-- WORK TO COMPLETE --
Each line below containing the word "北京大学出版社" needs to be shown.

====== TASK MATERIAL

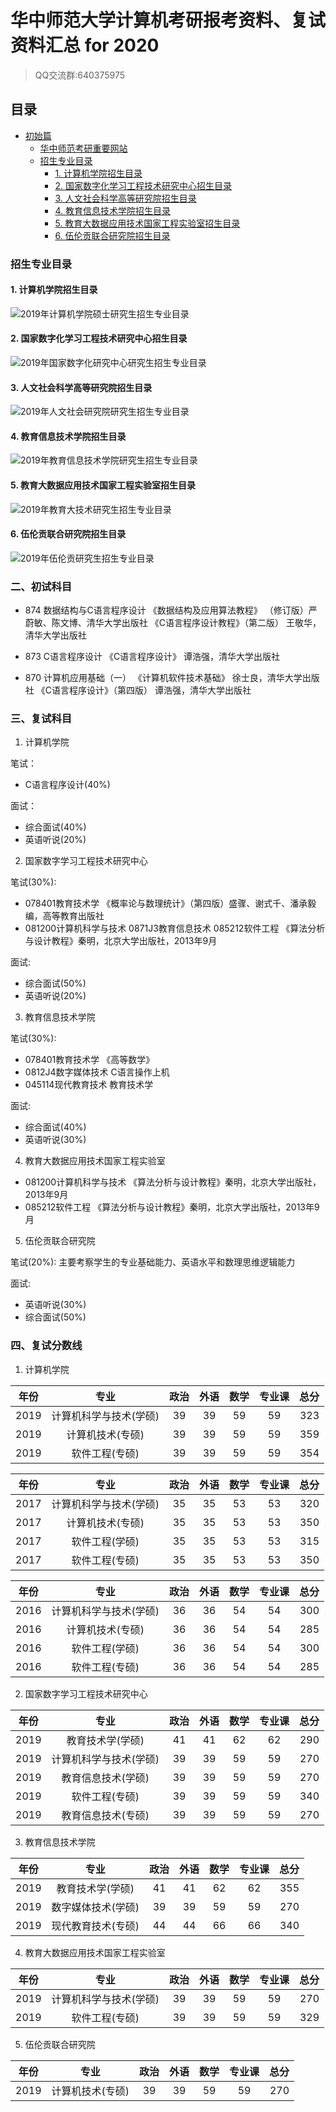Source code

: # 华中师范大学计算机考研报考资料、复试资料汇总 for 2020
>QQ交流群:640375975

## 目录
* [初始篇](#初始篇)
   * [华中师范考研重要网站](#华中师范考研重要网站)
   * [招生专业目录](#招生专业目录)
       * [1. 计算机学院招生目录](#1-计算机学院招生目录)
       * [2. 国家数字化学习工程技术研究中心招生目录](#2-国家数字化学习工程技术研究中心招生目录)
       * [3. 人文社会科学高等研究院招生目录](#3-人文社会科学高等研究院招生目录)
       * [4. 教育信息技术学院招生目录](#4-教育信息技术学院招生目录)
       * [5. 教育大数据应用技术国家工程实验室招生目录](#5-教育大数据应用技术国家工程实验室招生目录)
       * [6. 伍伦贡联合研究院招生目录](#6-伍伦贡联合研究院招生目录)

### 招生专业目录
#### 1. 计算机学院招生目录
![2019年计算机学院硕士研究生招生专业目录](https://i.loli.net/2019/04/02/5ca2ef5b4ccaa.jpg)
#### 2. 国家数字化学习工程技术研究中心招生目录
![2019年国家数字化研究中心研究生招生专业目录](https://i.loli.net/2019/04/02/5ca2efdca1179.jpg)

#### 3. 人文社会科学高等研究院招生目录
![2019年人文社会研究院研究生招生专业目录](https://i.loli.net/2019/04/02/5ca2f0917d7ac.jpg)

#### 4. 教育信息技术学院招生目录
![2019年教育信息技术学院研究生招生专业目录](https://i.loli.net/2019/04/02/5ca2f0d9d564a.jpg)

#### 5. 教育大数据应用技术国家工程实验室招生目录
![2019年教育大技术研究生招生专业目录](https://i.loli.net/2019/04/02/5ca2f10943706.jpg)

#### 6. 伍伦贡联合研究院招生目录
![2019年伍伦贡研究生招生专业目录](https://i.loli.net/2019/04/02/5ca2f13c9ba46.jpg)

### 二、初试科目
* 874 数据结构与C语言程序设计
《数据结构及应用算法教程》 （修订版）严蔚敏、陈文博、清华大学出版社
《C语言程序设计教程》（第二版） 王敬华，清华大学出版社

* 873 C语言程序设计
《C语言程序设计》 谭浩强，清华大学出版社

* 870 计算机应用基础（一）
《计算机软件技术基础》 徐士良，清华大学出版社
《C语言程序设计》（第四版） 谭浩强，清华大学出版社

### 三、复试科目
1. 计算机学院

笔试：
* C语言程序设计(40%)

面试：
* 综合面试(40%)
* 英语听说(20%)

2. 国家数字学习工程技术研究中心

笔试(30%):
* 078401教育技术学 《概率论与数理统计》（第四版）盛骤、谢式千、潘承毅编，高等教育出版社
* 081200计算机科学与技术 0871J3教育信息技术 085212软件工程 《算法分析与设计教程》秦明，北京大学出版社，2013年9月

面试:
* 综合面试(50%)
* 英语听说(20%)

3. 教育信息技术学院

笔试(30%):
* 078401教育技术学 《高等数学》
* 0812J4数字媒体技术 C语言操作上机
* 045114现代教育技术 教育技术学

面试:
* 综合面试(40%)
* 英语听说(30%)

4. 教育大数据应用技术国家工程实验室

* 081200计算机科学与技术 《算法分析与设计教程》秦明，北京大学出版社，2013年9月
* 085212软件工程 《算法分析与设计教程》秦明，北京大学出版社，2013年9月

5. 伍伦贡联合研究院

笔试(20%):
主要考察学生的专业基础能力、英语水平和数理思维逻辑能力

面试:
* 英语听说(30%)
* 综合面试(50%)

### 四、复试分数线
1. 计算机学院

|  年份  |                专业                 |   政治   |   外语   |    数学    |    专业课   |  总分 |
| :--: | :----------------------------------: | :-----: | :------: | :-------: | :--------: |-----: |
| 2019 |         计算机科学与技术(学硕)          |    39   |    39    |    59     |     59     |  323  |
| 2019 |            计算机技术(专硕)            |    39   |    39    |    59     |     59     |  359  |
| 2019 |            软件工程(专硕)              |    39   |    39    |    59     |     59     |  354  |

|  年份  |                专业                 |   政治   |   外语   |    数学    |    专业课   |  总分 |
| :--: | :----------------------------------: | :-----: | :------: | :-------: | :--------: |-----: |
| 2017 |         计算机科学与技术(学硕)          |    35   |    35    |    53     |     53     |  320  |
| 2017 |            计算机技术(专硕)            |    35   |    35    |    53     |     53     |  350  |
| 2017 |            软件工程(学硕)              |    35   |    35    |    53     |     53     |  315  |
| 2017 |            软件工程(专硕)              |    35   |    35    |    53     |     53     |  350  |

|  年份  |                专业                 |   政治   |   外语   |    数学    |    专业课   |  总分 |
| :--: | :----------------------------------: | :-----: | :------: | :-------: | :--------: |-----: |
| 2016 |         计算机科学与技术(学硕)          |    36   |    36    |    54     |     54     |  300  |
| 2016 |            计算机技术(专硕)            |    36   |    36    |    54     |     54     |  285  |
| 2016 |            软件工程(学硕)              |    36   |    36    |    54     |     54     |  300  |
| 2016 |            软件工程(专硕)              |    36   |    36    |    54     |     54     |  285  |

2. 国家数字学习工程技术研究中心

|  年份  |                专业                 |   政治   |   外语   |    数学    |    专业课   |  总分 |
| :--: | :----------------------------------: | :-----: | :------: | :-------: | :--------: |-----: |
| 2019 |           教育技术学(学硕)             |    41   |    41    |    62     |     62     |  290  |
| 2019 |          计算机科学与技术(学硕)         |    39   |    39    |    59     |     59     |  270  |
| 2019 |          教育信息技术(学硕)            |    39   |    39    |    59     |     59     |  270  |
| 2019 |            软件工程(专硕)             |    39   |    39    |    59     |     59     |  340  |
| 2019 |           教育信息技术(专硕)           |    39   |    39    |    59     |     59     |  270  |

3. 教育信息技术学院

|  年份  |                专业                 |   政治   |   外语   |    数学    |    专业课   |  总分 |
| :--: | :----------------------------------: | :-----: | :------: | :-------: | :--------: |-----: |
| 2019 |           教育技术学(学硕)             |    41   |    41    |    62     |     62     |  355  |
| 2019 |            数字媒体技术(学硕)          |    39   |    39    |    59     |     59     |  270  |
| 2019 |          现代教育技术(专硕)            |    44   |    44    |    66     |     66     |  340  |

4. 教育大数据应用技术国家工程实验室

|  年份  |                专业                 |   政治   |   外语   |    数学    |    专业课   |  总分 |
| :--: | :----------------------------------: | :-----: | :------: | :-------: | :--------: |-----: |
| 2019 |         计算机科学与技术(学硕)          |    39   |    39    |    59     |     59     |  270  |
| 2019 |              软件工程(专硕)            |    39   |    39    |    59     |     59     |  329  |

5. 伍伦贡联合研究院

|  年份  |                专业                 |   政治   |   外语   |    数学    |    专业课   |  总分 |
| :--: | :----------------------------------: | :-----: | :------: | :-------: | :--------: |-----: |
| 2019 |             计算机技术(专硕)           |    39   |    39    |    59     |     59     |  270  |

============

-- THE ANSWER --
* 081200计算机科学与技术 0871J3教育信息技术 085212软件工程 《算法分析与设计教程》秦明，北京大学出版社，2013年9月
* 081200计算机科学与技术 《算法分析与设计教程》秦明，北京大学出版社，2013年9月
* 085212软件工程 《算法分析与设计教程》秦明，北京大学出版社，2013年9月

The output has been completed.